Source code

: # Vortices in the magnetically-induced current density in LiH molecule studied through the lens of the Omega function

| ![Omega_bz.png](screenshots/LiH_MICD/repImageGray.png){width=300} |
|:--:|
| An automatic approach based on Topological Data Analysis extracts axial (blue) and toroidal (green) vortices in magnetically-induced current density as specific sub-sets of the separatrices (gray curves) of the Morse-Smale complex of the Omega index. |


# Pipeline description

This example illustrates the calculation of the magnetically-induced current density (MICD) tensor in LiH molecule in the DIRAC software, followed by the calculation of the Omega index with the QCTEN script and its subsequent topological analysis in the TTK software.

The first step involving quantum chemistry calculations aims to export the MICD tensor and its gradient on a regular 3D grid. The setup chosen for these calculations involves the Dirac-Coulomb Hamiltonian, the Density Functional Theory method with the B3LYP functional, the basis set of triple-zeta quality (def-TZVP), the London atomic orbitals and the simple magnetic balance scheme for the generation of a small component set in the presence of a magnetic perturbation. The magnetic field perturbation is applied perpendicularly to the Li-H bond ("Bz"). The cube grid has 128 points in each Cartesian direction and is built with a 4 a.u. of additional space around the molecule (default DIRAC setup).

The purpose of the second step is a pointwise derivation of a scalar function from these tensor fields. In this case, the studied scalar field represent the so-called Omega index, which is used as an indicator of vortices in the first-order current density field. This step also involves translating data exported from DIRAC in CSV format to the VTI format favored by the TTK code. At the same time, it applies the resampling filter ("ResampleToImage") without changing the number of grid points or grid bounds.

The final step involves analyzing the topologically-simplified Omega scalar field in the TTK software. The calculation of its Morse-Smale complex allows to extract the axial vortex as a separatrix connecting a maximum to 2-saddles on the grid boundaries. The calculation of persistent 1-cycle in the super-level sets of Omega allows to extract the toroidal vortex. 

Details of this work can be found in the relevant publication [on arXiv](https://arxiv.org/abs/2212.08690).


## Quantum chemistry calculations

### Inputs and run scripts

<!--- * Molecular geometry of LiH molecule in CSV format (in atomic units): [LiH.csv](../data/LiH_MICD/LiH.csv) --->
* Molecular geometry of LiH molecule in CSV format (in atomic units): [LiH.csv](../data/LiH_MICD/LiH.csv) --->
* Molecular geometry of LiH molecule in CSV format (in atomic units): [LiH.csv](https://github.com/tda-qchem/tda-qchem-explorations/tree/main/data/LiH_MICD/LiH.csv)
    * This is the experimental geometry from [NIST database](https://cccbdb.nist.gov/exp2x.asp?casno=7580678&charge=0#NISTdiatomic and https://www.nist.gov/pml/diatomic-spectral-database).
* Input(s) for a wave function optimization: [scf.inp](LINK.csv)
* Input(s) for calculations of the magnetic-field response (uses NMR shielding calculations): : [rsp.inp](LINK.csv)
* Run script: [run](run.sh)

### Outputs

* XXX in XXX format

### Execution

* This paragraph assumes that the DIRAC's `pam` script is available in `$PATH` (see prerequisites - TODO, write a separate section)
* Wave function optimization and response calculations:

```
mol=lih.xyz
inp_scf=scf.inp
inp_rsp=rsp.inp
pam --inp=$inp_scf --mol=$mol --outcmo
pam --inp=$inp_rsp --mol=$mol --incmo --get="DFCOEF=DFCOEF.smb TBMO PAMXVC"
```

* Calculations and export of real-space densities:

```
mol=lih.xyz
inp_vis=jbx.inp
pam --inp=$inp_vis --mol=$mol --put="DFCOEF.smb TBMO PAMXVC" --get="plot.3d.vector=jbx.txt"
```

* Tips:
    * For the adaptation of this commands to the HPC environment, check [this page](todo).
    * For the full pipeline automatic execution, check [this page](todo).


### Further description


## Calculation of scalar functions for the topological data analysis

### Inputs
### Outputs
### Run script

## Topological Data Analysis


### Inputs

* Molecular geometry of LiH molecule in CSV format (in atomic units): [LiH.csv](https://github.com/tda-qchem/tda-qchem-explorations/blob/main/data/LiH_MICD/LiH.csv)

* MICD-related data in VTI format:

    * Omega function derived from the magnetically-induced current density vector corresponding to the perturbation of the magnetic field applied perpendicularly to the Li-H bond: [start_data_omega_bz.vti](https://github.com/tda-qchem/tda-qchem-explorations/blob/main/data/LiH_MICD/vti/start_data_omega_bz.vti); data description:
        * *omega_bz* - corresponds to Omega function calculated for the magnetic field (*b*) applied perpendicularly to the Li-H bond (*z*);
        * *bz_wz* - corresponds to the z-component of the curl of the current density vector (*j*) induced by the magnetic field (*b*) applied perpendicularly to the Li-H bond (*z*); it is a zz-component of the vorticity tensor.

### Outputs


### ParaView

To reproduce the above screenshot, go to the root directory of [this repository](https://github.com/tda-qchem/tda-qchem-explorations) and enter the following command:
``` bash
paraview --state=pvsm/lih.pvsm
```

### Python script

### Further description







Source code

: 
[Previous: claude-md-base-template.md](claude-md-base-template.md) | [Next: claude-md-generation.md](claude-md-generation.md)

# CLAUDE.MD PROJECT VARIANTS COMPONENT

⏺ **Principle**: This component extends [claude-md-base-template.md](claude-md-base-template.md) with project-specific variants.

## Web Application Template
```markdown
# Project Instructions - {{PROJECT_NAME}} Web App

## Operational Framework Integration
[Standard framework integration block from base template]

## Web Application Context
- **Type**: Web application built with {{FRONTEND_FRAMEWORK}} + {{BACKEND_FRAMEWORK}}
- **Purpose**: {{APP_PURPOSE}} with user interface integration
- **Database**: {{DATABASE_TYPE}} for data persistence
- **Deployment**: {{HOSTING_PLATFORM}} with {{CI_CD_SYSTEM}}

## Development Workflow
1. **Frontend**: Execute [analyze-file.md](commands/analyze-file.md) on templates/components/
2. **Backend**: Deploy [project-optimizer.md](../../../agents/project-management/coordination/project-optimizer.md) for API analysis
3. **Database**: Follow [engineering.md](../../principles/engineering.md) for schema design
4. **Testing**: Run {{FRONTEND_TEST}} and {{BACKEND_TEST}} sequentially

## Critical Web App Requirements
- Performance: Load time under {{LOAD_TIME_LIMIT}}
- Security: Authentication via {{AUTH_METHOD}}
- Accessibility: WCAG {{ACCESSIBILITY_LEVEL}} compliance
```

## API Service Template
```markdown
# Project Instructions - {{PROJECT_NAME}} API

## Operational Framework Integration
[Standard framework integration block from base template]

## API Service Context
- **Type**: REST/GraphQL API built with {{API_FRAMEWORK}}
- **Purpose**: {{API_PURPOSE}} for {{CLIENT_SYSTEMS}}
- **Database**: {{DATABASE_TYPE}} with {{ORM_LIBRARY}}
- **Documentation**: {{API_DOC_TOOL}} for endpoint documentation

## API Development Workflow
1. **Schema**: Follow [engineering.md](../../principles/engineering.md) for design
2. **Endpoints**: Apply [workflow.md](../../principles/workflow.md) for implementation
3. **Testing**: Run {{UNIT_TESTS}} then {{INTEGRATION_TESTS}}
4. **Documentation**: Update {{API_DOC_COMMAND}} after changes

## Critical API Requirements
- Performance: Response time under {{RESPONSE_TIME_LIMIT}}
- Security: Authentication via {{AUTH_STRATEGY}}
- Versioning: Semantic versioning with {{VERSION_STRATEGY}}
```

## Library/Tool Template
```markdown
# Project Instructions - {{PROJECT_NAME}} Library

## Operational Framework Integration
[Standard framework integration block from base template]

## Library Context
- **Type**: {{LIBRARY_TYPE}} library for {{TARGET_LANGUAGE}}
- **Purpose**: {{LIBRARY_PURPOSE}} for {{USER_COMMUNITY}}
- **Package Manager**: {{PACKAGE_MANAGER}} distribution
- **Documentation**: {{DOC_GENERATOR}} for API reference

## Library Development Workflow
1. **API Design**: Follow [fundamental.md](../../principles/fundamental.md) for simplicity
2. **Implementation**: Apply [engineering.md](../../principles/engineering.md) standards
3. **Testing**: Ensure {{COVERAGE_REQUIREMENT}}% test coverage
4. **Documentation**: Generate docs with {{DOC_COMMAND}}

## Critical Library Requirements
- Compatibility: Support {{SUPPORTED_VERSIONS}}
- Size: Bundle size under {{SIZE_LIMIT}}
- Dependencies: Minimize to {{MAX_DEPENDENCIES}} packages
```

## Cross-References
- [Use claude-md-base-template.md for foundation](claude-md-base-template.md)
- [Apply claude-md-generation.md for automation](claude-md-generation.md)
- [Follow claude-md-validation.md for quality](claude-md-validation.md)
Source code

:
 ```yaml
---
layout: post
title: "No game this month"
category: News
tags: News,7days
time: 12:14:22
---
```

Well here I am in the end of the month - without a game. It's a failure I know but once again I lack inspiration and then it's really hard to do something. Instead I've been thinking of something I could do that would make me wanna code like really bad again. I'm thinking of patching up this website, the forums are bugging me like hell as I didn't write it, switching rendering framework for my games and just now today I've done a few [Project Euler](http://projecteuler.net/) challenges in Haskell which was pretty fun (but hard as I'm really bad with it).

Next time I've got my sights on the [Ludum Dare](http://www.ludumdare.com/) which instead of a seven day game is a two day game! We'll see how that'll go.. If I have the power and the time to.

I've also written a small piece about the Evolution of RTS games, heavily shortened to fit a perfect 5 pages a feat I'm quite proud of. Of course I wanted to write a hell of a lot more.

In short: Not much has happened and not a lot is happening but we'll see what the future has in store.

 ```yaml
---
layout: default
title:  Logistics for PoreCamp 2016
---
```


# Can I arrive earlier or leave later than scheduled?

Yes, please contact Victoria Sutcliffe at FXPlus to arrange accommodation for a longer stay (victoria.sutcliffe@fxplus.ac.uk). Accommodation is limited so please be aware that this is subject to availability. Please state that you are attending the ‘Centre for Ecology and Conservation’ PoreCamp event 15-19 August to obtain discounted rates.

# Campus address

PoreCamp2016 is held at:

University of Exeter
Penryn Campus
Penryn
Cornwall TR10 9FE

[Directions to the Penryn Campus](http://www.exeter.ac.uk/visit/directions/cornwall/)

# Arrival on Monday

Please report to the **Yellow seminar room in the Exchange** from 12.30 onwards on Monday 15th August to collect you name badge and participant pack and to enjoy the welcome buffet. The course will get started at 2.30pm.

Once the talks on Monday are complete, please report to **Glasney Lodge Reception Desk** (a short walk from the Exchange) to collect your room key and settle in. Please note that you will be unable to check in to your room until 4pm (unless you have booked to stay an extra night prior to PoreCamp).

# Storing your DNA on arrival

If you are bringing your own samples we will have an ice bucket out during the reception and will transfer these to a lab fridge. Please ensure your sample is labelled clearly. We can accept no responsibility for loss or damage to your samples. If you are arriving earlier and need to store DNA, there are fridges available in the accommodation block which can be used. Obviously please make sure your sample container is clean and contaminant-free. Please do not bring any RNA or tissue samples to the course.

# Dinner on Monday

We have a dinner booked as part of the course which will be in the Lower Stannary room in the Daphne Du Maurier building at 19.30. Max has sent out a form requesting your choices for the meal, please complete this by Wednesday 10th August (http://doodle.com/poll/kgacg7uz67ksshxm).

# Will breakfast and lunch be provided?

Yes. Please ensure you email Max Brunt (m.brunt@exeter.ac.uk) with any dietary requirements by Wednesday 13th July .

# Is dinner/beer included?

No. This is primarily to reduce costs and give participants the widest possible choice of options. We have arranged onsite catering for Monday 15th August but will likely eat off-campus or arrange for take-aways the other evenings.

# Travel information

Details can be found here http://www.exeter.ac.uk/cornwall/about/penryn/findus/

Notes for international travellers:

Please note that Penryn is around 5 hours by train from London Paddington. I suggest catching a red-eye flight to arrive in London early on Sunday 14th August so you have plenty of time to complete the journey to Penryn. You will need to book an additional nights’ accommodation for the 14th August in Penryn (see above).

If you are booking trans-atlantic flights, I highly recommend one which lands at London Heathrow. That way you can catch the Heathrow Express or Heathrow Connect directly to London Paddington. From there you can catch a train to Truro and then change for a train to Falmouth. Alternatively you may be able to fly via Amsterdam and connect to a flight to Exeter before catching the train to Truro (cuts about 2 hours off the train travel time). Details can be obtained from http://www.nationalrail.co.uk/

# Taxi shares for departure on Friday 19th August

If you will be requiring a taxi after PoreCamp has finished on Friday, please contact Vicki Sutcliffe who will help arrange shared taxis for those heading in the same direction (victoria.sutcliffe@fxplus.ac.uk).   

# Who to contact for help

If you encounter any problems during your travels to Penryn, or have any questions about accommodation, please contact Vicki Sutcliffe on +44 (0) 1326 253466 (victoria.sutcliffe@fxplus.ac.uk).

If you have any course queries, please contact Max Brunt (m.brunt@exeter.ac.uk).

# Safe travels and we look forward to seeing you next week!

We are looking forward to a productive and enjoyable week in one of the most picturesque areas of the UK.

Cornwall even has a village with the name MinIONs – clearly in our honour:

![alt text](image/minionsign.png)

────────────────────

_WHAT YOU ARE ASKED TO DO_:
Search the entries for the word "forward" and pick out every line that holds it.

_WRITTEN SOLUTION_:
# Safe travels and we look forward to seeing you next week!
We are looking forward to a productive and enjoyable week in one of the most picturesque areas of the UK.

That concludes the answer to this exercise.